## [SOURCE INFORMATION]

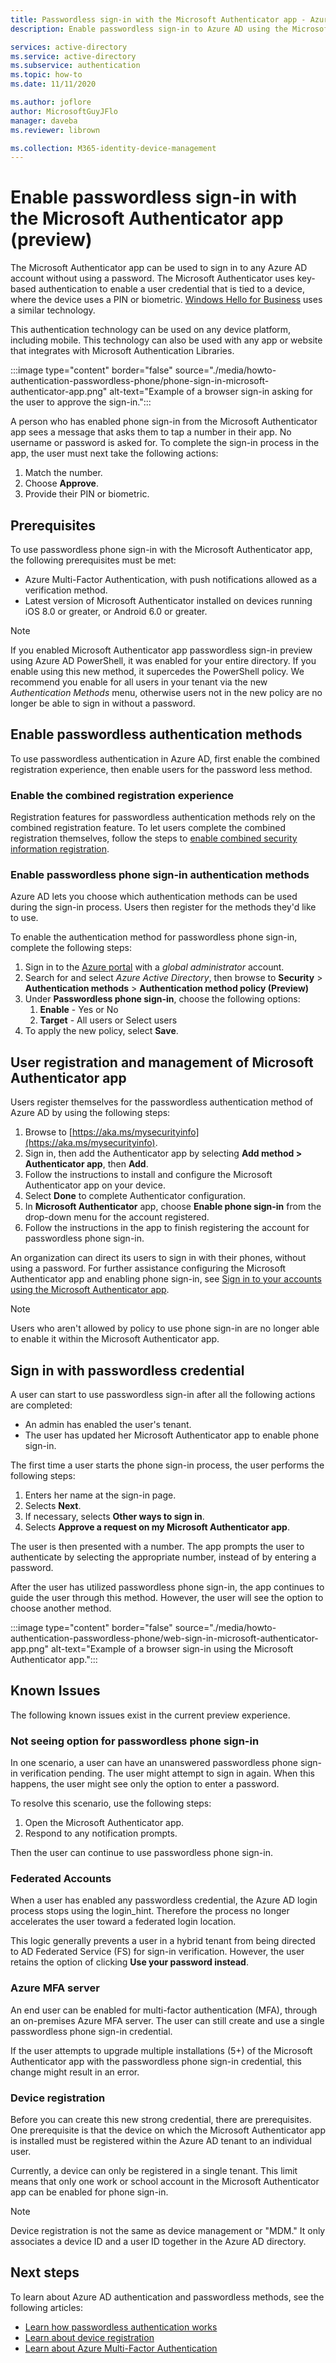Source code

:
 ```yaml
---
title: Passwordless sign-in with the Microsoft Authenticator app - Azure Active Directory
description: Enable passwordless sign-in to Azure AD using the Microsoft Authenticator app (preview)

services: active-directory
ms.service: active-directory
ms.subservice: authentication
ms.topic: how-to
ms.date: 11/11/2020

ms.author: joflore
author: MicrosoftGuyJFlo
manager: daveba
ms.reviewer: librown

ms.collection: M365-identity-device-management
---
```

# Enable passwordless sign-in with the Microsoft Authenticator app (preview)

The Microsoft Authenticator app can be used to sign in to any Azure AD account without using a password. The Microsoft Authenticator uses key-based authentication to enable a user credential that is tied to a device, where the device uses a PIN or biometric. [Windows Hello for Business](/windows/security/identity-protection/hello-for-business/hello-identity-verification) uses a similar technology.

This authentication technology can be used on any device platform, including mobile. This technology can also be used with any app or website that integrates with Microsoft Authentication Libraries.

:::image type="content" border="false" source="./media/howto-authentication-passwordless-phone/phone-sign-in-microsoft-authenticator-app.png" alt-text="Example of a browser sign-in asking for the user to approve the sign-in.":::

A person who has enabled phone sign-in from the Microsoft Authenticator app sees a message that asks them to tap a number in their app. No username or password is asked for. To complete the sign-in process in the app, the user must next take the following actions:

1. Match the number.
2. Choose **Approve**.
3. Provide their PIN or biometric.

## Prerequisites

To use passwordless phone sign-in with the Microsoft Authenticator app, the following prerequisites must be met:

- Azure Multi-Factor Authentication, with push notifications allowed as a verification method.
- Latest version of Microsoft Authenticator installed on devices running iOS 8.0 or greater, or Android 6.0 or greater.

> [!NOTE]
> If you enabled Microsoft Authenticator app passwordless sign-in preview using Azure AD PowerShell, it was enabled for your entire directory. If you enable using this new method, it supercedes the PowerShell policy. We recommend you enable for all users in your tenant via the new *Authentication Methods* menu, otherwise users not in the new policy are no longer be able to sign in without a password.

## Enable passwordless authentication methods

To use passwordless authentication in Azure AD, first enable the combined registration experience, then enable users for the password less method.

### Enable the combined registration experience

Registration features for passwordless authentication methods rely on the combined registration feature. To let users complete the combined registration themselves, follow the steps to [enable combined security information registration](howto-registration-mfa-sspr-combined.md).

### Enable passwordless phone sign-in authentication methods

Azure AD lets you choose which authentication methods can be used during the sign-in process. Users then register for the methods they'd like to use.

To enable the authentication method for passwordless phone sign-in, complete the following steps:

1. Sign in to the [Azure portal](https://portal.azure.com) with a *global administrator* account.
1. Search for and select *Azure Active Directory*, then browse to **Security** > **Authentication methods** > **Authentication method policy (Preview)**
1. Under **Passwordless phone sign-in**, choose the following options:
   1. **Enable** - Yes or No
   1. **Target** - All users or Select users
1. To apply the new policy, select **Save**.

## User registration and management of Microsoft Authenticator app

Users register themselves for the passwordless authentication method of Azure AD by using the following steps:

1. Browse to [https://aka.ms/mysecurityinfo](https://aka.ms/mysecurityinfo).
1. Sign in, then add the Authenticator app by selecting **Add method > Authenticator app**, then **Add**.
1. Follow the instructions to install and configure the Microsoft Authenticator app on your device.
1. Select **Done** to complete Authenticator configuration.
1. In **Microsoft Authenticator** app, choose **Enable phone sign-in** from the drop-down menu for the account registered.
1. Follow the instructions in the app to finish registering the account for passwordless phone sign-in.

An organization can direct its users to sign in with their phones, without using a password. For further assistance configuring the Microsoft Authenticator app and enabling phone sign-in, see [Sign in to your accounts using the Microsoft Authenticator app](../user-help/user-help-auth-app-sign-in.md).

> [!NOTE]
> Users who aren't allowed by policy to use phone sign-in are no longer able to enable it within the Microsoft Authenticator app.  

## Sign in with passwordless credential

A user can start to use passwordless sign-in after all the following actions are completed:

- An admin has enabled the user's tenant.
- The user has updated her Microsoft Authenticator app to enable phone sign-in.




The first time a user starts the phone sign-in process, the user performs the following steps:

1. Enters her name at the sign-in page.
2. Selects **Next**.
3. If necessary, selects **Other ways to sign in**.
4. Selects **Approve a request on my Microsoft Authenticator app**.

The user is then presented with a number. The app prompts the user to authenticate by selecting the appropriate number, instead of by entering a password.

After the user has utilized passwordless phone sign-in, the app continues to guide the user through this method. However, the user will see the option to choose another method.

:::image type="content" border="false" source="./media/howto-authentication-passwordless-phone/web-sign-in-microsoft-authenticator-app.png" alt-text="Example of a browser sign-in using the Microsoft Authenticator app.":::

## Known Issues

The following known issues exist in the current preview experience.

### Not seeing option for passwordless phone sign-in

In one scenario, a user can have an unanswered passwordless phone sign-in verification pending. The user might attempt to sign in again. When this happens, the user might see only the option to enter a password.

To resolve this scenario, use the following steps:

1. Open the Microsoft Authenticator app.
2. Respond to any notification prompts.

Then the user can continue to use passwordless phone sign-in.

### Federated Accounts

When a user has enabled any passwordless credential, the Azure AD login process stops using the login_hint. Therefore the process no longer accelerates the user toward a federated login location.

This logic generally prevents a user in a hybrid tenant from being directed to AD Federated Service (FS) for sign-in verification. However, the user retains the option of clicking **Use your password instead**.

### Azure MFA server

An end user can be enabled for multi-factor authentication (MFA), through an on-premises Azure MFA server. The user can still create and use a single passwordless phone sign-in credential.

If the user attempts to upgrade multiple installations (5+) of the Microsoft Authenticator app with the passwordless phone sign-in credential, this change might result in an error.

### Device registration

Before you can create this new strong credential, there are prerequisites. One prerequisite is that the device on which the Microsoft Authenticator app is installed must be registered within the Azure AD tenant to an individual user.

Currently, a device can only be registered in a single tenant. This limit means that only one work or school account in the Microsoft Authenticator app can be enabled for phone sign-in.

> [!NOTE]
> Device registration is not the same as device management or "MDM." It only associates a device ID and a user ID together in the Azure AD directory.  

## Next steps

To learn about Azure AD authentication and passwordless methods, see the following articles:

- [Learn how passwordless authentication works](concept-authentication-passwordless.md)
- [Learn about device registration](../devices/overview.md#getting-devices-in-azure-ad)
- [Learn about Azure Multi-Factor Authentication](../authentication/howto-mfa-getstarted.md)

## [REQUIRED ACTION]
From the line containing "without a password." down to the line containing "1. **Target** - All users or Select users" in the material above, reproduce every line exactly, including the two end lines.

## [SOLVED PROBLEM]
> If you enabled Microsoft Authenticator app passwordless sign-in preview using Azure AD PowerShell, it was enabled for your entire directory. If you enable using this new method, it supercedes the PowerShell policy. We recommend you enable for all users in your tenant via the new *Authentication Methods* menu, otherwise users not in the new policy are no longer be able to sign in without a password.

## Enable passwordless authentication methods

To use passwordless authentication in Azure AD, first enable the combined registration experience, then enable users for the password less method.

### Enable the combined registration experience

Registration features for passwordless authentication methods rely on the combined registration feature. To let users complete the combined registration themselves, follow the steps to [enable combined security information registration](howto-registration-mfa-sspr-combined.md).

### Enable passwordless phone sign-in authentication methods

Azure AD lets you choose which authentication methods can be used during the sign-in process. Users then register for the methods they'd like to use.

To enable the authentication method for passwordless phone sign-in, complete the following steps:

1. Sign in to the [Azure portal](https://portal.azure.com) with a *global administrator* account.
1. Search for and select *Azure Active Directory*, then browse to **Security** > **Authentication methods** > **Authentication method policy (Preview)**
1. Under **Passwordless phone sign-in**, choose the following options:
   1. **Enable** - Yes or No
   1. **Target** - All users or Select users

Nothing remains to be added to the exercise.